Nothing is needed except the lines below that run from the one with "We also inverted" through the one with "The three-versus-five comparison", repeated exactly.

Source records:

┌──

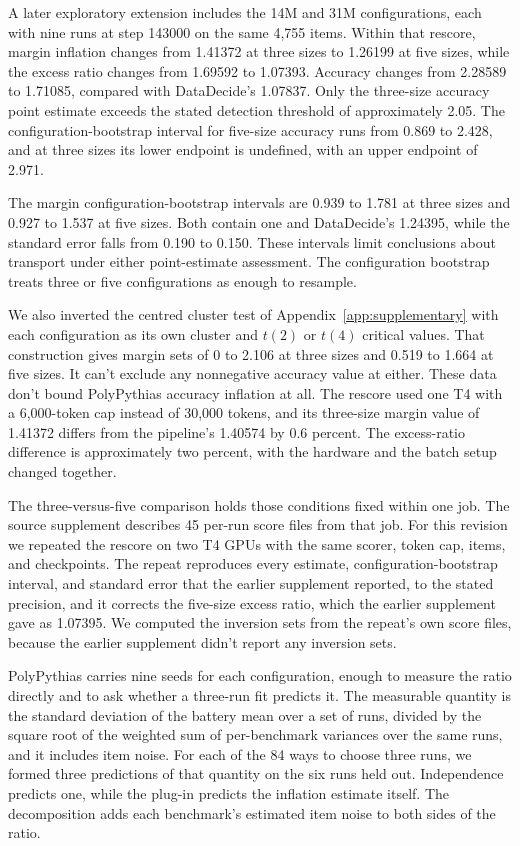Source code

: A later exploratory extension includes the 14M and 31M configurations, each with nine runs at step 143000 on the same 4,755 items. Within that rescore, margin inflation changes from 1.41372 at three sizes to 1.26199 at five sizes, while the excess ratio changes from 1.69592 to 1.07393. Accuracy changes from 2.28589 to 1.71085, compared with DataDecide's 1.07837. Only the three-size accuracy point estimate exceeds the stated detection threshold of approximately 2.05. The configuration-bootstrap interval for five-size accuracy runs from 0.869 to 2.428, and at three sizes its lower endpoint is undefined, with an upper endpoint of 2.971.

The margin configuration-bootstrap intervals are 0.939 to 1.781 at three sizes and 0.927 to 1.537 at five sizes. Both contain one and DataDecide's 1.24395, while the standard error falls from 0.190 to 0.150. These intervals limit conclusions about transport under either point-estimate assessment. The configuration bootstrap treats three or five configurations as enough to resample.

We also inverted the centred cluster test of Appendix~\ref{app:supplementary} with each configuration as its own cluster and $t(2)$ or $t(4)$ critical values. That construction gives margin sets of 0 to 2.106 at three sizes and 0.519 to 1.664 at five sizes. It can't exclude any nonnegative accuracy value at either. These data don't bound PolyPythias accuracy inflation at all. The rescore used one T4 with a 6,000-token cap instead of 30,000 tokens, and its three-size margin value of 1.41372 differs from the pipeline's 1.40574 by 0.6 percent. The excess-ratio difference is approximately two percent, with the hardware and the batch setup changed together.

The three-versus-five comparison holds those conditions fixed within one job. The source supplement describes 45 per-run score files from that job. For this revision we repeated the rescore on two T4 GPUs with the same scorer, token cap, items, and checkpoints. The repeat reproduces every estimate, configuration-bootstrap interval, and standard error that the earlier supplement reported, to the stated precision, and it corrects the five-size excess ratio, which the earlier supplement gave as 1.07395. We computed the inversion sets from the repeat's own score files, because the earlier supplement didn't report any inversion sets.

PolyPythias carries nine seeds for each configuration, enough to measure the ratio directly and to ask whether a three-run fit predicts it. The measurable quantity is the standard deviation of the battery mean over a set of runs, divided by the square root of the weighted sum of per-benchmark variances over the same runs, and it includes item noise. For each of the 84 ways to choose three runs, we formed three predictions of that quantity on the six runs held out. Independence predicts one, while the plug-in predicts the inflation estimate itself. The decomposition adds each benchmark's estimated item noise to both sides of the ratio.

└──

◆ TASK SOLUTION:
We also inverted the centred cluster test of Appendix~\ref{app:supplementary} with each configuration as its own cluster and $t(2)$ or $t(4)$ critical values. That construction gives margin sets of 0 to 2.106 at three sizes and 0.519 to 1.664 at five sizes. It can't exclude any nonnegative accuracy value at either. These data don't bound PolyPythias accuracy inflation at all. The rescore used one T4 with a 6,000-token cap instead of 30,000 tokens, and its three-size margin value of 1.41372 differs from the pipeline's 1.40574 by 0.6 percent. The excess-ratio difference is approximately two percent, with the hardware and the batch setup changed together.

The three-versus-five comparison holds those conditions fixed within one job. The source supplement describes 45 per-run score files from that job. For this revision we repeated the rescore on two T4 GPUs with the same scorer, token cap, items, and checkpoints. The repeat reproduces every estimate, configuration-bootstrap interval, and standard error that the earlier supplement reported, to the stated precision, and it corrects the five-size excess ratio, which the earlier supplement gave as 1.07395. We computed the inversion sets from the repeat's own score files, because the earlier supplement didn't report any inversion sets.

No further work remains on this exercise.